2010年10月に、美術史家シルヴァーノ・ヴェンチェッティが『モナ・リザ』の目の中にレオナルドのイニシャルなどの微細な文字を発見したと、英紙デイリー・メールが報じた。右目にレオナルドのイニシャルである「LV」が描かれ、左目には「CE」あるいは「B」と思われる記号、背景にある橋のアーチには「72」あるいは「L2」のような文字を、高度な拡大鏡を使用することで確認できるとする報道である[97]。この発表から間もなく、ヴェンチェッティはこれらの文字からレオナルドの長年の弟子で愛人だったともいわれる、ジャン・ジャコモ・カプロッティ(通称サライ (Salaì))こそが、『モナ・リザ』のモデルであると主張し始めた[98]。この主張に対しルーヴル美術館は、ヴェンチェッティが実際に『モナ・リザ』を精査していないことを指摘し、2004年と2009年の科学的分析時に「あらゆる研究機関が調査することが可能」だったにもかかわらず「調査中に、文字や数字はひとつも見つかっていない」「木の板に描かれている作品の経年変化により、絵画表面には無数のひび割れが生じている。

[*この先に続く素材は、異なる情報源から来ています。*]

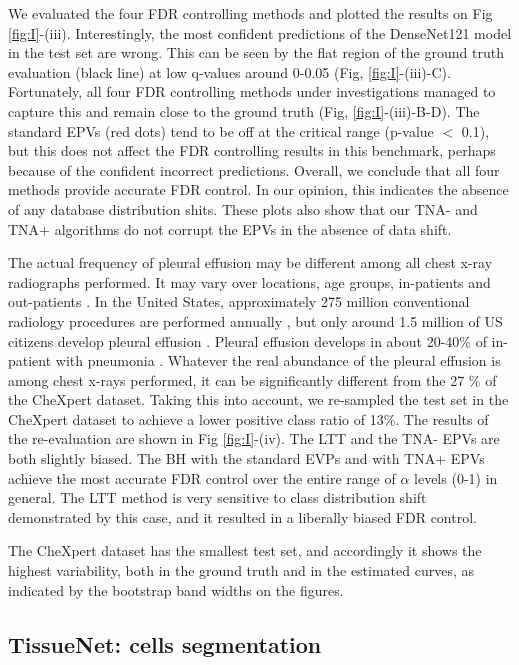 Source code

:\documentclass[10pt,letterpaper]{article}
\begin{document}
We evaluated the four FDR controlling methods and plotted the results on Fig \ref{fig:I}-(iii).
Interestingly, the most confident predictions of the DenseNet121 model in the test set are wrong.
This can be seen by the flat region of the ground truth evaluation (black line) at low q-values around 0-0.05 (Fig, \ref{fig:I}-(iii)-C).
Fortunately, all four FDR controlling methods under investigations managed to capture this and remain close to the ground truth (Fig, \ref{fig:I}-(iii)-B-D).
The standard EPVs (red dots) tend to be off at the critical range (p-value $<$ 0.1), but this does not affect the FDR controlling results in this benchmark, perhaps because of the confident incorrect predictions.
Overall, we conclude that all four methods provide accurate FDR control.
In our opinion, this indicates the absence of any database distribution shits.
These plots also show that our TNA- and TNA+ algorithms do not corrupt  the EPVs in the absence of data shift.

The actual frequency of pleural effusion may be different among all chest x-ray radiographs performed.
It may vary over locations, age groups, in-patients and out-patients \cite{Zaki2024,Cashen2017PleuralEA}.
In the United States, approximately 275 million conventional radiology procedures are performed annually \cite{mahesh2022patient}, but only around 1.5 million of US citizens develop pleural effusion \cite{Cashen2017PleuralEA}.
Pleural effusion develops in about 20-40\% of in-patient with pneumonia \cite{shebl2018parapneumonic}.
Whatever the real abundance of the pleural effusion is among  chest x-rays performed, it can be significantly different from the 27 \% of the CheXpert dataset.
Taking this into account, we re-sampled the test set in the CheXpert dataset to achieve a lower positive class ratio of 13\%.
The results of the re-evaluation are shown in Fig \ref{fig:I}-(iv).
The LTT and the TNA- EPVs are both slightly biased.
The BH with the standard EVPs and with TNA+ EPVs achieve the most accurate FDR control over the entire range of $\alpha$ levels (0-1) in general.
The LTT method is very sensitive to class distribution shift demonstrated by this case, and it resulted in a liberally biased FDR control.

The CheXpert dataset has the smallest test set, and accordingly it shows the highest variability, both in the ground truth and in the estimated curves, as indicated by the bootstrap band widths on the figures.



\subsection*{TissueNet: cells segmentation}
\end{document}
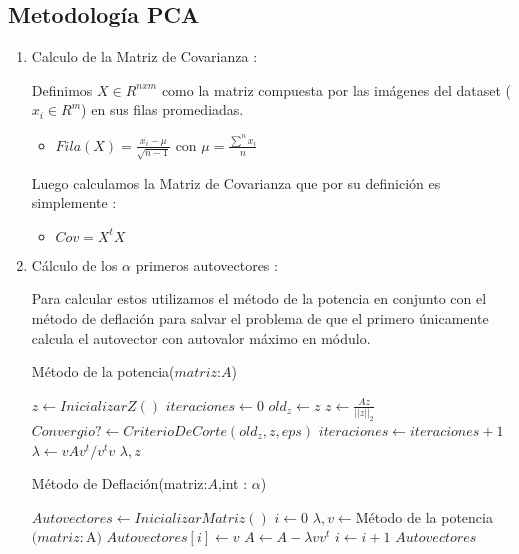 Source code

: \subsection{Metodología PCA}

 \begin{enumerate}
     \item Calculo de la Matriz de Covarianza :
     
Definimos $X \in R^{nxm}$ como la matriz compuesta por las imágenes del dataset ($x_i \in R^{m}$) en sus filas promediadas. 
\par

\begin{itemize}
	\item $Fila(X) =  \frac{x_i - \mu}{\sqrt{n-1}}$  con $\mu =\frac{\sum^{n} x_i}{n} $
\end{itemize}

Luego calculamos la Matriz de Covarianza que por su definición es simplemente :
\begin{itemize}
	\item $Cov=  X^{t}X $
\end{itemize}

\item Cálculo de los $\alpha$ primeros autovectores : 

Para calcular estos utilizamos el método de la potencia en conjunto con el método de deflación para salvar el problema de que el primero únicamente calcula el autovector con autovalor máximo en módulo.

\begin{algorithm}
\caption{Método de la potencia($matriz$:$A$)}
\begin{algorithmic}[1]
    \State $z \leftarrow InicializarZ()$
    \State $iteraciones \leftarrow 0$
        \State $old_z \leftarrow z$
        \State $z \leftarrow \frac{Az}{||z ||_2}$
        \State $Convergio? \leftarrow CriterioDeCorte(old_z,z,eps)$
        \State $iteraciones \leftarrow iteraciones +1$
    \EndWhile  
    \State $\lambda \leftarrow vAv^t/v^tv$
    \State
    \Return  $\lambda,z$
\end{algorithmic}
\end{algorithm}

\begin{algorithm}
\caption{Método de Deflación(matriz:$A$,int : $\alpha$)}
\begin{algorithmic}[1]
    \State $Autovectores \leftarrow InicializarMatriz()$
    \State $i \leftarrow 0$
        \State $\lambda,v \leftarrow $Método de la potencia$(matriz:$A$)$
        \State $Autovectores[i] \leftarrow v$
        \State $A \leftarrow A - \lambda vv^t$
        \State $i \leftarrow i +1$
    \EndWhile  
    \State
    \Return  $Autovectores$
\end{algorithmic}
\end{algorithm}


\end{enumerate}
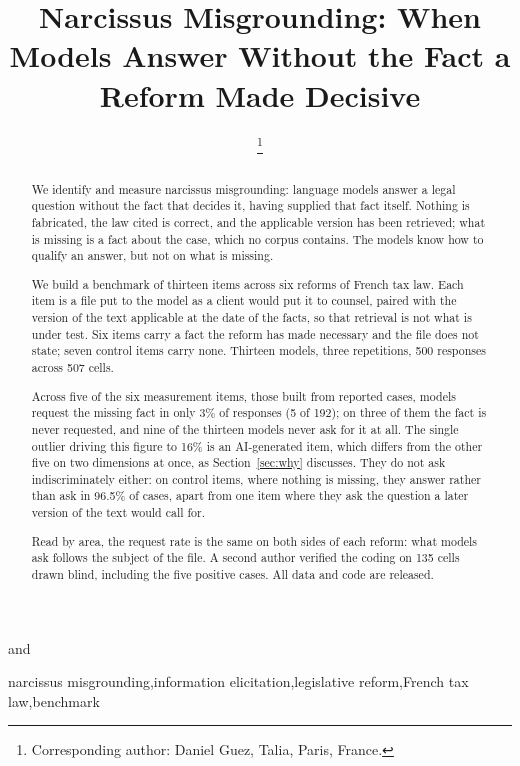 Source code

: \documentclass{IOS-Book-Article}
\begin{document}
\pagestyle{headings}
\def\thepage{}
\begin{frontmatter}              %

\title{Narcissus Misgrounding: When Models Answer Without the Fact a Reform Made Decisive}

\markboth{}{}

\author[A]{ \thanks{Corresponding author: Daniel Guez, Talia, Paris, France.}}
and
\author[A]{ }

\address[A]{Talia, Paris, France}

\begin{abstract}
We identify and measure narcissus misgrounding: language models answer a legal question without the fact that decides it, having supplied that fact itself. Nothing is fabricated, the law cited is correct, and the applicable version has been retrieved; what is missing is a fact about the case, which no corpus contains. The models know how to qualify an answer, but not on what is missing.

We build a benchmark of thirteen items across six reforms of French tax law. Each item is a file put to the model as a client would put it to counsel, paired with the version of the text applicable at the date of the facts, so that retrieval is not what is under test. Six items carry a fact the reform has made necessary and the file does not state; seven control items carry none. Thirteen models, three repetitions, 500 responses across 507 cells.

Across five of the six measurement items, those built from reported cases, models request the missing fact in only 3\% of responses (5 of 192); on three of them the fact is never requested, and nine of the thirteen models never ask for it at all. The single outlier driving this figure to 16\% is an AI-generated item, which differs from the other five on two dimensions at once, as Section~\ref{sec:why} discusses. They do not ask indiscriminately either: on control items, where nothing is missing, they answer rather than ask in 96.5\% of cases, apart from one item where they ask the question a later version of the text would call for.

Read by area, the request rate is the same on both sides of each reform: what models ask follows the subject of the file. A second author verified the coding on 135 cells drawn blind, including the five positive cases. All data and code are released.
\end{abstract}

\begin{keyword}
narcissus misgrounding\sep information elicitation\sep legislative reform\sep French tax law\sep benchmark
\end{keyword}
\end{frontmatter}
\markboth{}{}
\end{document}
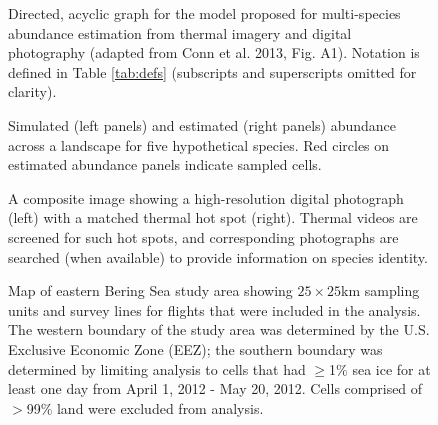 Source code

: \documentclass[12pt,fleqn]{article}
\begin{document}
\begin{flushleft}
\pagebreak

\begin{figure}
\begin{center}
\end{center}
\caption{Directed, acyclic graph for the model proposed for multi-species abundance estimation from thermal imagery and digital photography (adapted from Conn et al. 2013, Fig. A1).  Notation is defined in Table \ref{tab:defs} (subscripts and superscripts omitted for clarity).}
\label{fig:DAG}
\end{figure}

\begin{figure}
\begin{center}
\end{center}
\caption{Simulated (left panels) and estimated (right panels) abundance across a landscape for five hypothetical species.  Red
circles on estimated abundance panels indicate sampled cells.}
\label{fig:sim_est}
\end{figure}

\begin{figure}[H]
\begin{center}
\end{center}
\caption{A composite image showing a high-resolution digital photograph (left) with a matched
thermal hot spot (right).  Thermal videos are screened for such hot spots, and corresponding
photographs are searched (when available) to provide information on species identity.}
\label{fig:hotspot}
\end{figure}

\begin{figure}
\begin{center}
\end{center}
\caption{Map of eastern Bering Sea study area showing $25 \times 25$km sampling units and
   survey lines for flights that were included in the analysis.  The western boundary of the study area was determined by the U.S. Exclusive Economic Zone (EEZ); the southern boundary was determined by limiting analysis to cells that had $\ge$1\% sea ice for at least one day from April 1, 2012 - May 20, 2012.  Cells comprised of $>$99\% land were excluded from analysis.}
\label{fig:flights}
\end{figure}


\end{flushleft}
\end{document}
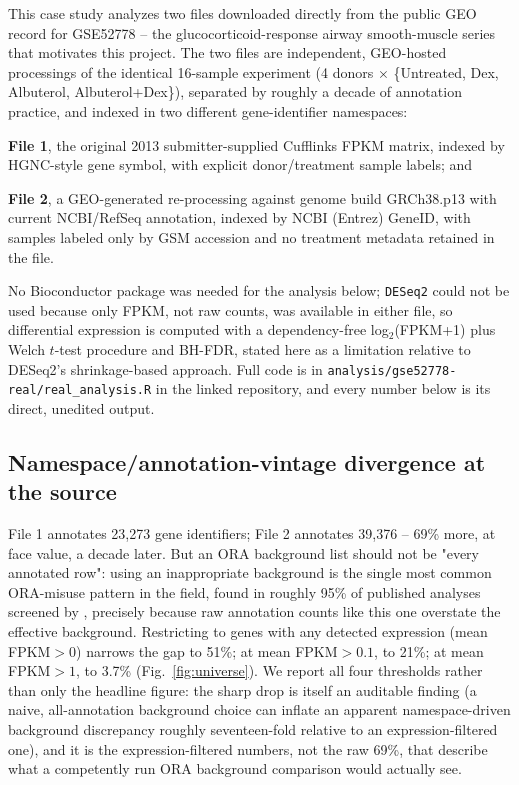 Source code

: \documentclass[webpdf,contemporary,large]{oup-authoring-template}
\theoremstyle{thmstyleone}%
\theoremstyle{thmstyletwo}%
\theoremstyle{thmstylethree}%
\begin{document}
This case study analyzes two files downloaded directly from the public GEO record for GSE52778 -- the glucocorticoid-response airway smooth-muscle series \citep{himes2014rnaseq} that motivates this project. The two files are independent, GEO-hosted processings of the identical 16-sample experiment (4 donors $\times$ \{Untreated, Dex, Albuterol, Albuterol+Dex\}), separated by roughly a decade of annotation practice, and indexed in two different gene-identifier namespaces:
\begin{unlist}
\item \textbf{File 1}, the original 2013 submitter-supplied Cufflinks FPKM matrix, indexed by HGNC-style gene symbol, with explicit donor/treatment sample labels; and
\item \textbf{File 2}, a GEO-generated re-processing against genome build GRCh38.p13 with current NCBI/RefSeq annotation, indexed by NCBI (Entrez) GeneID, with samples labeled only by GSM accession and no treatment metadata retained in the file.
\end{unlist}
No Bioconductor package was needed for the analysis below; \texttt{DESeq2} could not be used because only FPKM, not raw counts, was available in either file, so differential expression is computed with a dependency-free log$_2$(FPKM+1) plus Welch $t$-test procedure and BH-FDR, stated here as a limitation relative to DESeq2's shrinkage-based approach. Full code is in \texttt{analysis/gse52778-real/real\_analysis.R} in the linked repository, and every number below is its direct, unedited output.

\subsection{Namespace/annotation-vintage divergence at the source}\label{sec:real-universe}

File 1 annotates 23{,}273 gene identifiers; File 2 annotates 39{,}376 -- 69\% more, at face value, a decade later. But an ORA background list should not be "every annotated row": using an inappropriate background is the single most common ORA-misuse pattern in the field, found in roughly 95\% of published analyses screened by \citet{wijesooriya2022orabackground}, precisely because raw annotation counts like this one overstate the effective background. Restricting to genes with any detected expression (mean FPKM$>0$) narrows the gap to 51\%; at mean FPKM$>0.1$, to 21\%; at mean FPKM$>1$, to 3.7\% (Fig.~\ref{fig:universe}). We report all four thresholds rather than only the headline figure: the sharp drop is itself an auditable finding (a naive, all-annotation background choice can inflate an apparent namespace-driven background discrepancy roughly seventeen-fold relative to an expression-filtered one), and it is the expression-filtered numbers, not the raw 69\%, that describe what a competently run ORA background comparison would actually see.
\end{document}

このひび割れの形状が、行き過ぎた臆測のもとであたかも数字や文字であるかのように見えてしまう可能性があるのかもしれない」と反論している[99]。
アバンギャルド芸術は、『モナ・リザ』の著名性に目を付けた。『モナ・リザ』が持つ名声は圧倒的なものであり、ダダイストやシュルレアリストたちがそのカリカチュアを制作した。1883年にウジェーヌ・バタイユが描いた、パイプをふかす「モナ・リザ」のカリカチュア『微笑』は、パリで一時期流行したインコヒーレンツ派 (en:Incoherents) の絵画展で公開された作品である。1919年には、20世紀美術に多大な影響を与えたマルセル・デュシャンも、口ひげと顎ひげのある「モナ・リザ」のパロディ作品『L.H.O.O.Q.』を残している。この作品名を声にすると、フランス語の「彼女の尻は熱い (Elle a chaud au cul)」とよく似た発音となり、描かれている女性が性的興奮状態にあることを意味している[100]。アメリカ人彫刻家ロンダ・ローランド・シーレー (en:Rhonda Roland Shearer) は、この『L.H.O.O.Q.』に描かれた「モナ・リザ」にはデュシャン自身の自画像も一部使用されているとしている[101]。
サルヴァドール・ダリは、「モナ・リザ」に扮した自画像を1954年に描いている[102]。『モナ・リザ』が1963年にアメリカで公開された直後には、アンディ・ウォーホルが「モナ・リザ」を30枚つなぎ合わせてモチーフとしたシルクスクリーン作品を発表した[103]。